初診の往診 | kyupinの日記 気が向けば更新

初診の往診

家族が精神的に病状が悪すぎて、どうにもならない時、どうしたら良いかみんなあまり知らないようだね。もうこれ以上ないくらい悪くなって、やっと精神病院などに相談に行く。精神科病院からしたら、そうなる前に来てほしい。精神的に悪いと選択の幅も減るうえに危険性も増す。もし何回か入院したことがあるような患者さんなら、その病院に行き精神保健福祉士や看護師さんに相談すればなんとかなる可能性が高い。それでも、最近は事故を恐れてあまり往診をしたがらない病院が多い。もし、初診だと状況はかなり異なる。知らない患者の場合、ノコノコ往診に行ったりしたら、どのような悲惨な結果になるか想像もつかない。

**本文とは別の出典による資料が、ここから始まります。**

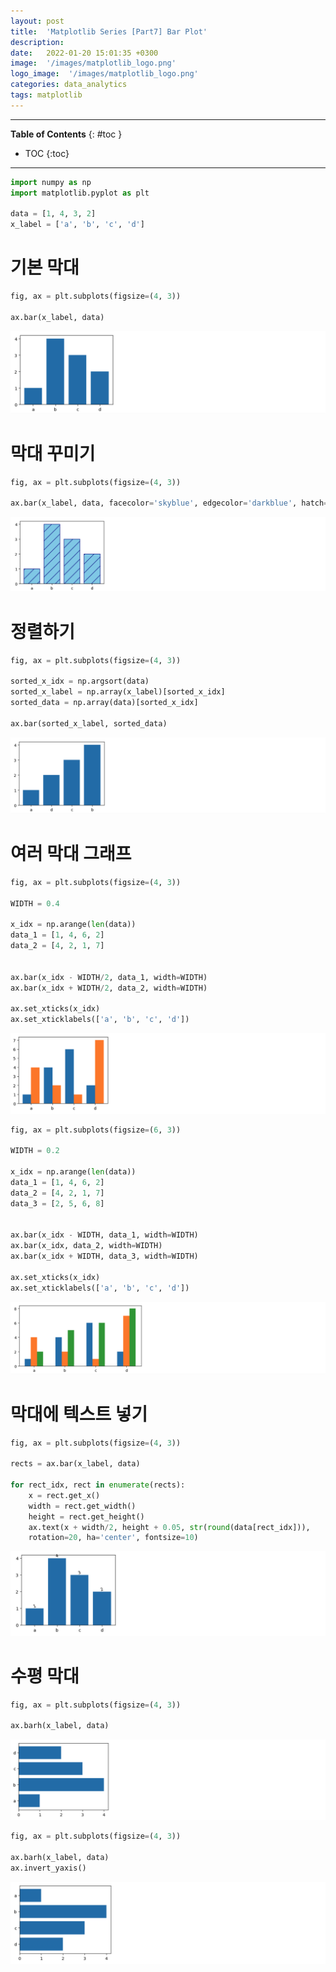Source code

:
```yaml
---
layout: post
title:  'Matplotlib Series [Part7] Bar Plot'
description: 
date:   2022-01-20 15:01:35 +0300
image:  '/images/matplotlib_logo.png'
logo_image:  '/images/matplotlib_logo.png'
categories: data_analytics
tags: matplotlib
---
```

---
**Table of Contents**
{: #toc }
*  TOC
{:toc}

--- 


```py
import numpy as np
import matplotlib.pyplot as plt

data = [1, 4, 3, 2]
x_label = ['a', 'b', 'c', 'd']
```

# 기본 막대


```py
fig, ax = plt.subplots(figsize=(4, 3))

ax.bar(x_label, data)
```

![](/images/matplot_19.png)

# 막대 꾸미기

```py
fig, ax = plt.subplots(figsize=(4, 3))

ax.bar(x_label, data, facecolor='skyblue', edgecolor='darkblue', hatch='/')
```

![](/images/matplot_20.png)


# 정렬하기

```py
fig, ax = plt.subplots(figsize=(4, 3))

sorted_x_idx = np.argsort(data)
sorted_x_label = np.array(x_label)[sorted_x_idx]
sorted_data = np.array(data)[sorted_x_idx]

ax.bar(sorted_x_label, sorted_data)
```

![](/images/matplot_21.png)

# 여러 막대 그래프

```py
fig, ax = plt.subplots(figsize=(4, 3))

WIDTH = 0.4

x_idx = np.arange(len(data))
data_1 = [1, 4, 6, 2]
data_2 = [4, 2, 1, 7]


ax.bar(x_idx - WIDTH/2, data_1, width=WIDTH)
ax.bar(x_idx + WIDTH/2, data_2, width=WIDTH)

ax.set_xticks(x_idx)
ax.set_xticklabels(['a', 'b', 'c', 'd'])
```

![](/images/matplot_22.png)

```py
fig, ax = plt.subplots(figsize=(6, 3))

WIDTH = 0.2

x_idx = np.arange(len(data))
data_1 = [1, 4, 6, 2]
data_2 = [4, 2, 1, 7]
data_3 = [2, 5, 6, 8]


ax.bar(x_idx - WIDTH, data_1, width=WIDTH)
ax.bar(x_idx, data_2, width=WIDTH)
ax.bar(x_idx + WIDTH, data_3, width=WIDTH)

ax.set_xticks(x_idx)
ax.set_xticklabels(['a', 'b', 'c', 'd'])
```

![](/images/matplot_25.png)

# 막대에 텍스트 넣기

```py
fig, ax = plt.subplots(figsize=(4, 3))

rects = ax.bar(x_label, data)

for rect_idx, rect in enumerate(rects):
    x = rect.get_x()
    width = rect.get_width()
    height = rect.get_height()
    ax.text(x + width/2, height + 0.05, str(round(data[rect_idx])),
    rotation=20, ha='center', fontsize=10)
```

![](/images/matplot_23.png)



# 수평 막대

```py
fig, ax = plt.subplots(figsize=(4, 3))

ax.barh(x_label, data)
```

![](/images/matplot_24.png)

```py
fig, ax = plt.subplots(figsize=(4, 3))

ax.barh(x_label, data)
ax.invert_yaxis()
```

![](/images/matplot_26.png)








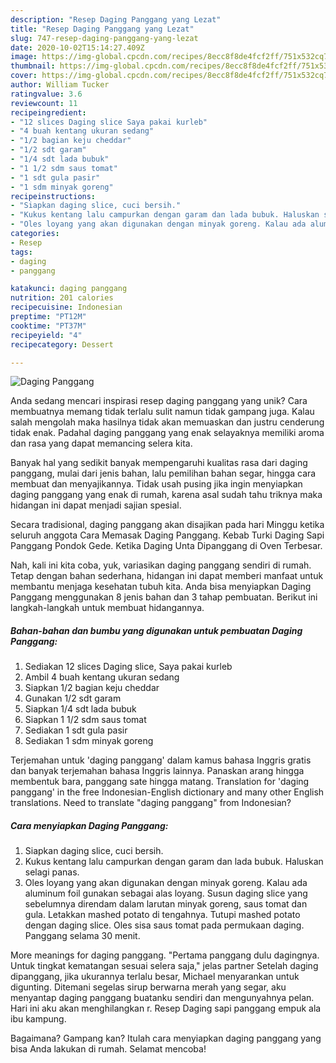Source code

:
 ```yaml
---
description: "Resep Daging Panggang yang Lezat"
title: "Resep Daging Panggang yang Lezat"
slug: 747-resep-daging-panggang-yang-lezat
date: 2020-10-02T15:14:27.409Z
image: https://img-global.cpcdn.com/recipes/8ecc8f8de4fcf2ff/751x532cq70/daging-panggang-foto-resep-utama.jpg
thumbnail: https://img-global.cpcdn.com/recipes/8ecc8f8de4fcf2ff/751x532cq70/daging-panggang-foto-resep-utama.jpg
cover: https://img-global.cpcdn.com/recipes/8ecc8f8de4fcf2ff/751x532cq70/daging-panggang-foto-resep-utama.jpg
author: William Tucker
ratingvalue: 3.6
reviewcount: 11
recipeingredient:
- "12 slices Daging slice Saya pakai kurleb"
- "4 buah kentang ukuran sedang"
- "1/2 bagian keju cheddar"
- "1/2 sdt garam"
- "1/4 sdt lada bubuk"
- "1 1/2 sdm saus tomat"
- "1 sdt gula pasir"
- "1 sdm minyak goreng"
recipeinstructions:
- "Siapkan daging slice, cuci bersih."
- "Kukus kentang lalu campurkan dengan garam dan lada bubuk. Haluskan selagi panas."
- "Oles loyang yang akan digunakan dengan minyak goreng. Kalau ada aluminum foil gunakan sebagai alas loyang. Susun daging slice yang sebelumnya direndam dalam larutan minyak goreng, saus tomat dan gula. Letakkan mashed potato di tengahnya. Tutupi mashed potato dengan daging slice. Oles sisa saus tomat pada permukaan daging. Panggang selama 30 menit."
categories:
- Resep
tags:
- daging
- panggang

katakunci: daging panggang 
nutrition: 201 calories
recipecuisine: Indonesian
preptime: "PT12M"
cooktime: "PT37M"
recipeyield: "4"
recipecategory: Dessert

---
```



![Daging Panggang](https://img-global.cpcdn.com/recipes/8ecc8f8de4fcf2ff/751x532cq70/daging-panggang-foto-resep-utama.jpg)

Anda sedang mencari inspirasi resep daging panggang yang unik? Cara membuatnya memang tidak terlalu sulit namun tidak gampang juga. Kalau salah mengolah maka hasilnya tidak akan memuaskan dan justru cenderung tidak enak. Padahal daging panggang yang enak selayaknya memiliki aroma dan rasa yang dapat memancing selera kita.

Banyak hal yang sedikit banyak mempengaruhi kualitas rasa dari daging panggang, mulai dari jenis bahan, lalu pemilihan bahan segar, hingga cara membuat dan menyajikannya. Tidak usah pusing jika ingin menyiapkan daging panggang yang enak di rumah, karena asal sudah tahu triknya maka hidangan ini dapat menjadi sajian spesial.

Secara tradisional, daging panggang akan disajikan pada hari Minggu ketika seluruh anggota Cara Memasak Daging Panggang. Kebab Turki Daging Sapi Panggang Pondok Gede. Ketika Daging Unta Dipanggang di Oven Terbesar.


Nah, kali ini kita coba, yuk, variasikan daging panggang sendiri di rumah. Tetap dengan bahan sederhana, hidangan ini dapat memberi manfaat untuk membantu menjaga kesehatan tubuh kita. Anda bisa menyiapkan Daging Panggang menggunakan 8 jenis bahan dan 3 tahap pembuatan. Berikut ini langkah-langkah untuk membuat hidangannya.

<!--inarticleads1-->

##### Bahan-bahan dan bumbu yang digunakan untuk pembuatan Daging Panggang:

1. Sediakan 12 slices Daging slice, Saya pakai kurleb
1. Ambil 4 buah kentang ukuran sedang
1. Siapkan 1/2 bagian keju cheddar
1. Gunakan 1/2 sdt garam
1. Siapkan 1/4 sdt lada bubuk
1. Siapkan 1 1/2 sdm saus tomat
1. Sediakan 1 sdt gula pasir
1. Sediakan 1 sdm minyak goreng


Terjemahan untuk &#39;daging panggang&#39; dalam kamus bahasa Inggris gratis dan banyak terjemahan bahasa Inggris lainnya. Panaskan arang hingga membentuk bara, panggang sate hingga matang. Translation for &#39;daging panggang&#39; in the free Indonesian-English dictionary and many other English translations. Need to translate &#34;daging panggang&#34; from Indonesian? 

<!--inarticleads2-->

##### Cara menyiapkan Daging Panggang:

1. Siapkan daging slice, cuci bersih.
1. Kukus kentang lalu campurkan dengan garam dan lada bubuk. Haluskan selagi panas.
1. Oles loyang yang akan digunakan dengan minyak goreng. Kalau ada aluminum foil gunakan sebagai alas loyang. Susun daging slice yang sebelumnya direndam dalam larutan minyak goreng, saus tomat dan gula. Letakkan mashed potato di tengahnya. Tutupi mashed potato dengan daging slice. Oles sisa saus tomat pada permukaan daging. Panggang selama 30 menit.


More meanings for daging panggang. &#34;Pertama panggang dulu dagingnya. Untuk tingkat kematangan sesuai selera saja,&#34; jelas partner Setelah daging dipanggang, jika ukurannya terlalu besar, Michael menyarankan untuk digunting. Ditemani segelas sirup berwarna merah yang segar, aku menyantap daging panggang buatanku sendiri dan mengunyahnya pelan. Hari ini aku akan menghilangkan r. Resep Daging sapi panggang empuk ala ibu kampung. 

Bagaimana? Gampang kan? Itulah cara menyiapkan daging panggang yang bisa Anda lakukan di rumah. Selamat mencoba!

こんな時は、精神病院に相談してもどうにもならないことが多いので、まず、保健所に相談する。この「保健所に相談に行く」というのが、あまり周知されていないようなのである。(現在、「移送」という制度がある) いつだったか、もう10年くらい前と思うけど、麻酔医をつれて行ったことがあるよ。麻酔をかけ呼吸管理しながら連れて帰った。だってその患者さん、初診、興奮、しかも○○と、3分の3拍子揃っていたんだもん。警察の刑事さんなども立ち会ってくれて助かった。こんな時、救急車は普通は使えないのである。もし使うならパトカーを使う。一般には往診する精神科病院の病院車を使うことが多いと思う。大量服薬とか手首を切ったとか自殺未遂系の人は救急車に乗れるみたいだね。でももう少し興奮が酷くて暴力的なら、救急車の範囲を超えるのである。